This is the official implementation of the paper: NORO: A Noise-Robust One-Shot Voice Conversion System with Hidden Speaker Representation Capabilities.
Noro is a noise-robust one-shot voice conversion (VC) system designed to convert the timbre of speech from a source speaker to a target speaker using only a single reference speech sample, while preserving the semantic content of the original speech. Noro introduces innovative components tailored for VC using noisy reference speeches, including a dual-branch reference encoding module and a noise-agnostic contrastive speaker loss.
- Noise-Robust Voice Conversion: Utilizes a dual-branch reference encoding module and noise-agnostic contrastive speaker loss to maintain high-quality voice conversion in noisy environments.
- One-shot Voice Conversion: Achieves timbre conversion using only one reference speech sample.
- Speaker Representation Learning: Explores the potential of the reference encoder as a self-supervised speaker encoder.
Set up your environment as in Amphion README (you'll need a conda environment, and we recommend using Linux).
Humbert checkpoint and kmeans can be downloaded here.
Set the downloded model path at egs/vc/Noro/exp_config_base.json
.
You need to download our pretrained weights from Google Drive.

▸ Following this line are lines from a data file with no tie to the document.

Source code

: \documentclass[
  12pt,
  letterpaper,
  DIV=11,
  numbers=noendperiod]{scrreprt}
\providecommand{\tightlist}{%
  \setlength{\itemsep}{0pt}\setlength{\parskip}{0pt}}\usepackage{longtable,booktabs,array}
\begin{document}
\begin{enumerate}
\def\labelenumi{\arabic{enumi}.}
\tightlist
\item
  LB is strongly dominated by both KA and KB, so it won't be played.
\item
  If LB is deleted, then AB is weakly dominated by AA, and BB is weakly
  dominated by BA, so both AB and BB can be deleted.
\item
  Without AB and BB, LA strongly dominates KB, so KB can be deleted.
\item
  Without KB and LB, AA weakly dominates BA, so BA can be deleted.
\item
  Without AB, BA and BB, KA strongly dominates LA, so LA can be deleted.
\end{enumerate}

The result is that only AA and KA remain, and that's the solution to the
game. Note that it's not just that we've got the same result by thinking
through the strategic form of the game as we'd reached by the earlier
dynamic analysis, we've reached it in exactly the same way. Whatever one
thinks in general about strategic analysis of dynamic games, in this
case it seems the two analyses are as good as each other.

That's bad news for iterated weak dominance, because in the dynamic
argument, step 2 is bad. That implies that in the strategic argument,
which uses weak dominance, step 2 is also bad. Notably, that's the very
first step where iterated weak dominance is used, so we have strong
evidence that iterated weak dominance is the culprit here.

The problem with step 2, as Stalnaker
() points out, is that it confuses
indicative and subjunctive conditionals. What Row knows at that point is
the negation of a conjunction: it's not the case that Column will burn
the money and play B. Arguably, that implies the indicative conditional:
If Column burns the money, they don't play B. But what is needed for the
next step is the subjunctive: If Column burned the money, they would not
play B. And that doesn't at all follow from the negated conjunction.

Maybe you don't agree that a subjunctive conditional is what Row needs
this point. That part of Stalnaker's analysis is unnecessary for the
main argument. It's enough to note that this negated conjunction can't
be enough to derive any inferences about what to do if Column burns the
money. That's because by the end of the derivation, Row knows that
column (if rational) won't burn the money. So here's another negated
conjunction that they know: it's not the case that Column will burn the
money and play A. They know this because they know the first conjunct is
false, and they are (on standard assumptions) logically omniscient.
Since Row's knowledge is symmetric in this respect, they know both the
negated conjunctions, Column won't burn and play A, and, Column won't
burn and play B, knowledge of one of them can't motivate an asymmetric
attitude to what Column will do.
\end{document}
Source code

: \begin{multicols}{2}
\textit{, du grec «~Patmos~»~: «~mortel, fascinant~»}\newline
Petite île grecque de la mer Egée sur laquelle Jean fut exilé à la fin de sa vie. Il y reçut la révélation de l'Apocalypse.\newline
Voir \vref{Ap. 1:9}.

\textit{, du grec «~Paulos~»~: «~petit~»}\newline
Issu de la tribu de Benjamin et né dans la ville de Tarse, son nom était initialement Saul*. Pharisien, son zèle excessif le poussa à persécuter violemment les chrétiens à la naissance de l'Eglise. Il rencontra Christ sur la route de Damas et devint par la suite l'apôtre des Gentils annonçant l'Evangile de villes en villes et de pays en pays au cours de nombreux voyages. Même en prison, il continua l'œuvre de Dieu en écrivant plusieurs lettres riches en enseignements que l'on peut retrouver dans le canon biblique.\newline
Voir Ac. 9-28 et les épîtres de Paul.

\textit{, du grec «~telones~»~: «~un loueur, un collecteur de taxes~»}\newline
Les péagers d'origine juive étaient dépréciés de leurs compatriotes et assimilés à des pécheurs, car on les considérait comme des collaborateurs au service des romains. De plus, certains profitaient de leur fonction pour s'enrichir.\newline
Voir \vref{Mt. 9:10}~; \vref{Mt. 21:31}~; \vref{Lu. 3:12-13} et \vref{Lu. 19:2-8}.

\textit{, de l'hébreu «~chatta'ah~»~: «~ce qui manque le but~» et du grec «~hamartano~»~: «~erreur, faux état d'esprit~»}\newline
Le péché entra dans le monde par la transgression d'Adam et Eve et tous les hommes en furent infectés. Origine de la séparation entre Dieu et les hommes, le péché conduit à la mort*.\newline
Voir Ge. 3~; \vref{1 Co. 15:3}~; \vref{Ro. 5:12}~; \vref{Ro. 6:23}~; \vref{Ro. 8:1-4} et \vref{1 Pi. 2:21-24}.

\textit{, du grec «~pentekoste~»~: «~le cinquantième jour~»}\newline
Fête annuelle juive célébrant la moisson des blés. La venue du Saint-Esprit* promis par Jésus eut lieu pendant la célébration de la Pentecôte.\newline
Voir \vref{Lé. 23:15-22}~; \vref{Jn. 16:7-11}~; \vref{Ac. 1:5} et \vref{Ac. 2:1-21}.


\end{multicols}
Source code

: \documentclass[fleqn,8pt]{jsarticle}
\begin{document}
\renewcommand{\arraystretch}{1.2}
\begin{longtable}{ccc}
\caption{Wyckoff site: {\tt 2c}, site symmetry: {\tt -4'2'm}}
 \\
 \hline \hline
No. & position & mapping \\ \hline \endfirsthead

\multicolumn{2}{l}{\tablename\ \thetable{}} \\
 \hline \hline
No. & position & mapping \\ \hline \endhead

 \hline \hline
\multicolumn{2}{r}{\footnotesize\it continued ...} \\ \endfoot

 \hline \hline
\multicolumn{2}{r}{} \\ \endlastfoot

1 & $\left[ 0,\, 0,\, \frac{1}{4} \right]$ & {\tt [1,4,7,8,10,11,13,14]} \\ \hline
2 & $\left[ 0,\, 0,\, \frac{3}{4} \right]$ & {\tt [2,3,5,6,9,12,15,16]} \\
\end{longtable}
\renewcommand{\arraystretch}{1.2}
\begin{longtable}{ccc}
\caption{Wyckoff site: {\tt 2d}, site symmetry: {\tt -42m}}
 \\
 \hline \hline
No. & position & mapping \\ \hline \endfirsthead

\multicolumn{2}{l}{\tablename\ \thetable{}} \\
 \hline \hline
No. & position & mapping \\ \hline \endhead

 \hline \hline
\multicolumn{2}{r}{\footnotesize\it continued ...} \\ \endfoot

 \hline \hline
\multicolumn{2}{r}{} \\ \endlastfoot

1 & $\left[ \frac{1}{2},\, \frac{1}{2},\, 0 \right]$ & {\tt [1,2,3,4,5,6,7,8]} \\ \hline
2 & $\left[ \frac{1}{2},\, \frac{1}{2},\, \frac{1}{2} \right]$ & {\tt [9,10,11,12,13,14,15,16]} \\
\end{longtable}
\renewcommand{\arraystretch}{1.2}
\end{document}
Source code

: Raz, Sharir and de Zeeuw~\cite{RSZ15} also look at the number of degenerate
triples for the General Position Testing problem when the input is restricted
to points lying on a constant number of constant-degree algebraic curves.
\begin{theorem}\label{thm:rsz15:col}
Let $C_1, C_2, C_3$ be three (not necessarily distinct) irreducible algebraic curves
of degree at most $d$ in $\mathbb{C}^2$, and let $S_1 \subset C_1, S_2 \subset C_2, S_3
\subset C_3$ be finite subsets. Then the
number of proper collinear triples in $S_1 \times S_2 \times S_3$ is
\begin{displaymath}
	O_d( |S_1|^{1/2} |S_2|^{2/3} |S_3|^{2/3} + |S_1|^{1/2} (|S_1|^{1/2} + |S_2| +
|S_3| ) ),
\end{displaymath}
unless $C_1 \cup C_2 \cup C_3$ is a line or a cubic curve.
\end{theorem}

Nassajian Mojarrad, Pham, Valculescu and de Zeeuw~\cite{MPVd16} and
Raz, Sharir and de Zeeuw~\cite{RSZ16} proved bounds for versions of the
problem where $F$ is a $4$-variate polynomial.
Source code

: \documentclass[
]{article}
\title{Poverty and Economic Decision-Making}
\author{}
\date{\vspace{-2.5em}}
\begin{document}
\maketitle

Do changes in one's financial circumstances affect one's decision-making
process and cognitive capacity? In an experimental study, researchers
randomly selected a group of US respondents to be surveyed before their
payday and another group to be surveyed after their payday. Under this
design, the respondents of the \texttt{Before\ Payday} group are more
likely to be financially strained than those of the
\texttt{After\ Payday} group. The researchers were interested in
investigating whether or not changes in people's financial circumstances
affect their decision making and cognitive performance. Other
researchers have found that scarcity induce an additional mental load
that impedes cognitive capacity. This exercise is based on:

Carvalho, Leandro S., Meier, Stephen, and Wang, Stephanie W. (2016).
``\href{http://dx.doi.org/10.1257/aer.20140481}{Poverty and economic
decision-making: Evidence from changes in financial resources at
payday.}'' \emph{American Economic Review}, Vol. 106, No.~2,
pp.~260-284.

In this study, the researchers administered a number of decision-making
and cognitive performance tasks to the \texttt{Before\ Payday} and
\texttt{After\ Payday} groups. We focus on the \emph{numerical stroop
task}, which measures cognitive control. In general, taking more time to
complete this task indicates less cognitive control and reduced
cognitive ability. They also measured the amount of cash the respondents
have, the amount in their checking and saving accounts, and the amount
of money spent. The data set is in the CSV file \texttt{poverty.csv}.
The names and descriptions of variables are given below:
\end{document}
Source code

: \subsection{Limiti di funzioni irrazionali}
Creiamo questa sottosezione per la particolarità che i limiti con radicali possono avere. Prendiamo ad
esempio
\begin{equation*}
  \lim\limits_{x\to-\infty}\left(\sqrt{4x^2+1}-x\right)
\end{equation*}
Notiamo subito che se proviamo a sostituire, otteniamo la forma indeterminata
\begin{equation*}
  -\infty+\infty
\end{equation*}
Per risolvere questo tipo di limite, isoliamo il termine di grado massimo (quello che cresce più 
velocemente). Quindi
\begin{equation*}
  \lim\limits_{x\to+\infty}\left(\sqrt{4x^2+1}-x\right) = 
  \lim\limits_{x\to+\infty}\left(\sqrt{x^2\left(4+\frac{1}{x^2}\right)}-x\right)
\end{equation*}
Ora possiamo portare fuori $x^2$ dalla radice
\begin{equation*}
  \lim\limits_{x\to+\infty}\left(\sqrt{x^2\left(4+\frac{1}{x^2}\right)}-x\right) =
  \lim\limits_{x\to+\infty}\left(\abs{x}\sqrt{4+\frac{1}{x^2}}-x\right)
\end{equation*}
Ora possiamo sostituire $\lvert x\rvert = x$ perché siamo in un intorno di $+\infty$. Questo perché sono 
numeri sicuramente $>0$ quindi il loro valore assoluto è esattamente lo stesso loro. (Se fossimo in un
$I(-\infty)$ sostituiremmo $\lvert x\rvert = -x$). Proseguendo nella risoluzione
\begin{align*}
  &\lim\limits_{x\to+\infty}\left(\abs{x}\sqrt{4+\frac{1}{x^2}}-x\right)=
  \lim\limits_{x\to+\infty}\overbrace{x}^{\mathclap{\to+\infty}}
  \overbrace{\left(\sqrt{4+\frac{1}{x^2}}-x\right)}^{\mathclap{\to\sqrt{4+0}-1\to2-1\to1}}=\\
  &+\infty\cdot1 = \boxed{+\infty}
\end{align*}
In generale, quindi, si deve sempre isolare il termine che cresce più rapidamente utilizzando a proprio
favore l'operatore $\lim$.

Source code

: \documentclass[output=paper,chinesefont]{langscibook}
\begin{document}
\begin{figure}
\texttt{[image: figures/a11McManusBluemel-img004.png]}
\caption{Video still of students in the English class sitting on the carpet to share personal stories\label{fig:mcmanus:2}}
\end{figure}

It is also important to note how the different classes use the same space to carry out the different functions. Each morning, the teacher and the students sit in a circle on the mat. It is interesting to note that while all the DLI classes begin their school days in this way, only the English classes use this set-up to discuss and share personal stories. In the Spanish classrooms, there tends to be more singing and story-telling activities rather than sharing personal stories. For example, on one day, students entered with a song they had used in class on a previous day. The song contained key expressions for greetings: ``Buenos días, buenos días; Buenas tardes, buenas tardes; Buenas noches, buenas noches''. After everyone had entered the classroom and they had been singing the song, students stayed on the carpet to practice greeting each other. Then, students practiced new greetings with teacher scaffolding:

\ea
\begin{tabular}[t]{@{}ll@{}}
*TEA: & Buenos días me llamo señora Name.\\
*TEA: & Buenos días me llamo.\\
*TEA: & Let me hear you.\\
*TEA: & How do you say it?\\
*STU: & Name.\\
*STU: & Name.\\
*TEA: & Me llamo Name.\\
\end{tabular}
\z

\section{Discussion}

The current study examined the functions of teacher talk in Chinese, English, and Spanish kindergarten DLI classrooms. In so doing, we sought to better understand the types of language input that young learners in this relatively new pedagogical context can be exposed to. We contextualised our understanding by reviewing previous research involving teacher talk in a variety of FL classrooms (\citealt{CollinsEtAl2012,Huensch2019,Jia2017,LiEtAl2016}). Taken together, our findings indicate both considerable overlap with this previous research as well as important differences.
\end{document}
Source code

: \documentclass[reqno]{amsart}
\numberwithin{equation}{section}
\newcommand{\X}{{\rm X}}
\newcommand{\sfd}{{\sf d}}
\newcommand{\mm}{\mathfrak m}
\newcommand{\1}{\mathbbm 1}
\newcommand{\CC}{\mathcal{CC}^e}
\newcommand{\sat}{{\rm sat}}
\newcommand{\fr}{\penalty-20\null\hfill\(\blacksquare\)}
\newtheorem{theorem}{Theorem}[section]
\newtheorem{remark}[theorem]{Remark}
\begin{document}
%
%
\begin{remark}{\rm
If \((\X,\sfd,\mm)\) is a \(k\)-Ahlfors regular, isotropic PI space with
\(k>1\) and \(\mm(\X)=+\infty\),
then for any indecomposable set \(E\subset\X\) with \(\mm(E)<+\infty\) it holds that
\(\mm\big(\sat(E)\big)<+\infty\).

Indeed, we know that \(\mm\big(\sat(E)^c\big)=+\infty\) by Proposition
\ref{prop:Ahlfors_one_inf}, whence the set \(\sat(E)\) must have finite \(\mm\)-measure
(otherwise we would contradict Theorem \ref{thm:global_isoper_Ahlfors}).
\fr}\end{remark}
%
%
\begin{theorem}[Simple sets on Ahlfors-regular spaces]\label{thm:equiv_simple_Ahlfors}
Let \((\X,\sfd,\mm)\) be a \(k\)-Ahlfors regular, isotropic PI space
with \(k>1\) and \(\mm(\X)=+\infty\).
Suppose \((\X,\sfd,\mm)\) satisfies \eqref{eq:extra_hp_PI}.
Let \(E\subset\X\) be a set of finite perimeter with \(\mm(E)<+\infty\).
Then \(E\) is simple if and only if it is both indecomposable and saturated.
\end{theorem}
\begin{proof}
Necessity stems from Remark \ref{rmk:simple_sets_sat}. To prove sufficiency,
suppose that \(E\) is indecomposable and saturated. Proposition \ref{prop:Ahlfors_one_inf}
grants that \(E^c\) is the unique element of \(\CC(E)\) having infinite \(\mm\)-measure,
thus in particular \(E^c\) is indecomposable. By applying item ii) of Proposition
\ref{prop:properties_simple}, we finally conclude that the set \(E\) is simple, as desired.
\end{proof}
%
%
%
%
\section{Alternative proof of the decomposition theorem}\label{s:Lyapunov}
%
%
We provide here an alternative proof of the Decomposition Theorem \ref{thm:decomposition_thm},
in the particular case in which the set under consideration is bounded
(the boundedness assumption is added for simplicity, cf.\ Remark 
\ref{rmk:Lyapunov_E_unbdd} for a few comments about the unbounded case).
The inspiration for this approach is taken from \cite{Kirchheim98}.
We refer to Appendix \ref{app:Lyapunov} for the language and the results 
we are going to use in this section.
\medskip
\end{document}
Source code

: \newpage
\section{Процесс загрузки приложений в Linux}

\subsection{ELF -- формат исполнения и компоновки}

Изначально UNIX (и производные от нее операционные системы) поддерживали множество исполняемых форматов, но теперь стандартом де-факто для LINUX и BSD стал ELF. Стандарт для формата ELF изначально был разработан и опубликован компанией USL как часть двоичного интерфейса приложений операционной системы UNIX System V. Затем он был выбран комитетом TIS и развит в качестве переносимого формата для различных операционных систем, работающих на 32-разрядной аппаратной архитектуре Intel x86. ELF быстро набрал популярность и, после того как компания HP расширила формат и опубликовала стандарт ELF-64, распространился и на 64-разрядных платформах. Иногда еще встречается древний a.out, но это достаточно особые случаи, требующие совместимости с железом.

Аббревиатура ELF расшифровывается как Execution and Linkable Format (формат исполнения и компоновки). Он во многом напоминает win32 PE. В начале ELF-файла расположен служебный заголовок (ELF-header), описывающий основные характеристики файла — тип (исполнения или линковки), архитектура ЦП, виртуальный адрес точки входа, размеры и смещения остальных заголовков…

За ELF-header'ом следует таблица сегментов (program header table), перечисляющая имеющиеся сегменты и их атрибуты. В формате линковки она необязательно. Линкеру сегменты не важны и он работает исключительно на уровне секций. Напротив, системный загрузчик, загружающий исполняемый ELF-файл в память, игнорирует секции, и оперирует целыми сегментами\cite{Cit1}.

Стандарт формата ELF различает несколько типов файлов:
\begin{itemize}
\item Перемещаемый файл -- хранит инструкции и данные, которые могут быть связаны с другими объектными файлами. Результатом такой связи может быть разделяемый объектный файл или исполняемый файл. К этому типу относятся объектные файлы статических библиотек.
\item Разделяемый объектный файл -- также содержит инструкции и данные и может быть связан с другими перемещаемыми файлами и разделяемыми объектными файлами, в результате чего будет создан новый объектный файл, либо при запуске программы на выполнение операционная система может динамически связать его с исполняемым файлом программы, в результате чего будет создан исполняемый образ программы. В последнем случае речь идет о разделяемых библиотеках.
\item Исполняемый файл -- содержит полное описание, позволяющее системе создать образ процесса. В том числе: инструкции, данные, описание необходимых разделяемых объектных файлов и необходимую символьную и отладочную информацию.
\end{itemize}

- Configure inference parameters:
Modify the pretrained checkpoint path, source voice path and reference voice path at
egs/vc/Noro/noro_inference.sh
file. Currently it's at line 35.
checkpoint_path="path/to/checkpoint/model.safetensors"
output_dir="path/to/output/directory"
source_path="path/to/source/audio.wav"
reference_path="path/to/reference/audio.wav"
-
Start inference:
bash path/to/Amphion/egs/vc/noro_inference.sh
-
You got the reconstructed mel spectrum saved to the output direction. Then use the BigVGAN to construct the wav file.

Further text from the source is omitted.